If the new medical survey has uncovered a more accurate total, a State Department official said, "we're not going to quibble." The official called the earlier U.S. account a "good-faith effort."

In another finding, the team of doctors concluded that the number of Panamanians injured during the invasion exceeded the official U.S. estimate.

While the United States put the figure at 1,508, the physicians' team reported that at least 3,000 Panamanians sought hospital care for injuries sustained during the first week after the invasion.

The indication that civilian deaths may greatly have exceeded those among the military cast new doubt on the Bush Administration contention that the victory for democracy in Panama was won at minimal cost to the nation's population.
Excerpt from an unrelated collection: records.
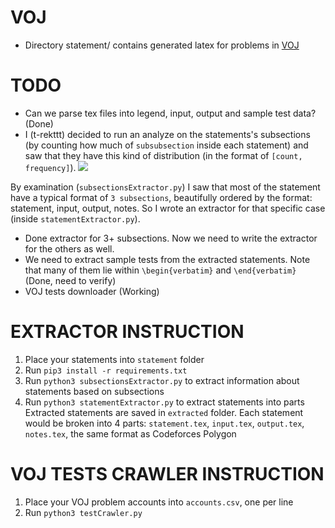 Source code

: # VOJ

- Directory statement/ contains generated latex for problems in [VOJ](https://vn.spoj.com/)

# TODO

- Can we parse tex files into legend, input, output and sample test data? (Done)
- I (t-rekttt) decided to run an analyze on the statements's subsections (by counting how much of `subsubsection` inside each statement) and saw that they have this kind of distribution (in the format of `[count, frequency]`). 
![](https://cdn.discordapp.com/attachments/663039190560145409/663331329915748385/unknown.png)

By examination (`subsectionsExtractor.py`) I saw that most of the statement have a typical format of `3 subsections`, beautifully ordered by the format: statement, input, output, notes. So I wrote an extractor for that specific case (inside `statementExtractor.py`).
- Done extractor for 3+ subsections. Now we need to write the extractor for the others as well.
- We need to extract sample tests from the extracted statements. Note that many of them lie within `\begin{verbatim}` and `\end{verbatim}` (Done, need to verify)
- VOJ tests downloader (Working)

# EXTRACTOR INSTRUCTION
1. Place your statements into `statement` folder
2. Run `pip3 install -r requirements.txt`
3. Run `python3 subsectionsExtractor.py` to extract information about statements based on subsections
4. Run `python3 statementExtractor.py` to extract statements into parts
Extracted statements are saved in `extracted` folder. Each statement would be broken into 4 parts: `statement.tex`, `input.tex`, `output.tex`, `notes.tex`, the same format as Codeforces Polygon

# VOJ TESTS CRAWLER INSTRUCTION
1. Place your VOJ problem accounts into `accounts.csv`, one per line
2. Run `python3 testCrawler.py`
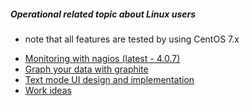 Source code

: ##### Operational related topic about Linux users

* note that all features are tested by using CentOS 7.x
- [Monitoring with nagios (latest - 4.0.7)](https://github.com/boonchu/opslab/tree/master/monitoring/nagios)
- [Graph your data with graphite](https://github.com/boonchu/opslab/tree/master/monitoring/graphite)
- [Text mode UI design and implementation](https://github.com/boonchu/opslab/tree/master/tools/UI) 
- [Work ideas](https://github.com/boonchu/opslab/tree/master/tools/ideas)
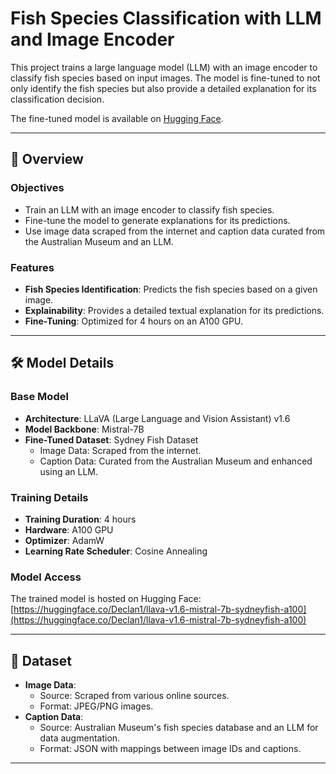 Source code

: # Fish Species Classification with LLM and Image Encoder

This project trains a large language model (LLM) with an image encoder to classify fish species based on input images. The model is fine-tuned to not only identify the fish species but also provide a detailed explanation for its classification decision. 

The fine-tuned model is available on [Hugging Face](https://huggingface.co/Declan1/llava-v1.6-mistral-7b-sydneyfish-a100).

---

## 📖 Overview

### Objectives
- Train an LLM with an image encoder to classify fish species.
- Fine-tune the model to generate explanations for its predictions.
- Use image data scraped from the internet and caption data curated from the Australian Museum and an LLM.

### Features
- **Fish Species Identification**: Predicts the fish species based on a given image.
- **Explainability**: Provides a detailed textual explanation for its predictions.
- **Fine-Tuning**: Optimized for 4 hours on an A100 GPU.

---

## 🛠️ Model Details

### Base Model
- **Architecture**: LLaVA (Large Language and Vision Assistant) v1.6
- **Model Backbone**: Mistral-7B
- **Fine-Tuned Dataset**: Sydney Fish Dataset
  - Image Data: Scraped from the internet.
  - Caption Data: Curated from the Australian Museum and enhanced using an LLM.

### Training Details
- **Training Duration**: 4 hours
- **Hardware**: A100 GPU
- **Optimizer**: AdamW
- **Learning Rate Scheduler**: Cosine Annealing

### Model Access
The trained model is hosted on Hugging Face:  
[https://huggingface.co/Declan1/llava-v1.6-mistral-7b-sydneyfish-a100](https://huggingface.co/Declan1/llava-v1.6-mistral-7b-sydneyfish-a100)

---

## 📂 Dataset

- **Image Data**: 
  - Source: Scraped from various online sources.
  - Format: JPEG/PNG images.
- **Caption Data**:
  - Source: Australian Museum's fish species database and an LLM for data augmentation.
  - Format: JSON with mappings between image IDs and captions.

---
Twenty-three American soldiers died in the invasion and 324 were wounded.

The investigative team concluded that the primary cause of death among civilians was "the official U.S. policy of using overwhelming firepower in residential areas to protect American lives," said Ralph Wise, a Harvard Medical School professor who was part of the group.

The respected physician group, which specializes in assessing the medical consequences of armed conflict, said it found no indication that the United States sought to obscure the true casualty figures.

It also said it found no evidence that the Panamanian death toll numbered in the thousands, as claimed by some private citizens in the wake of the invasion.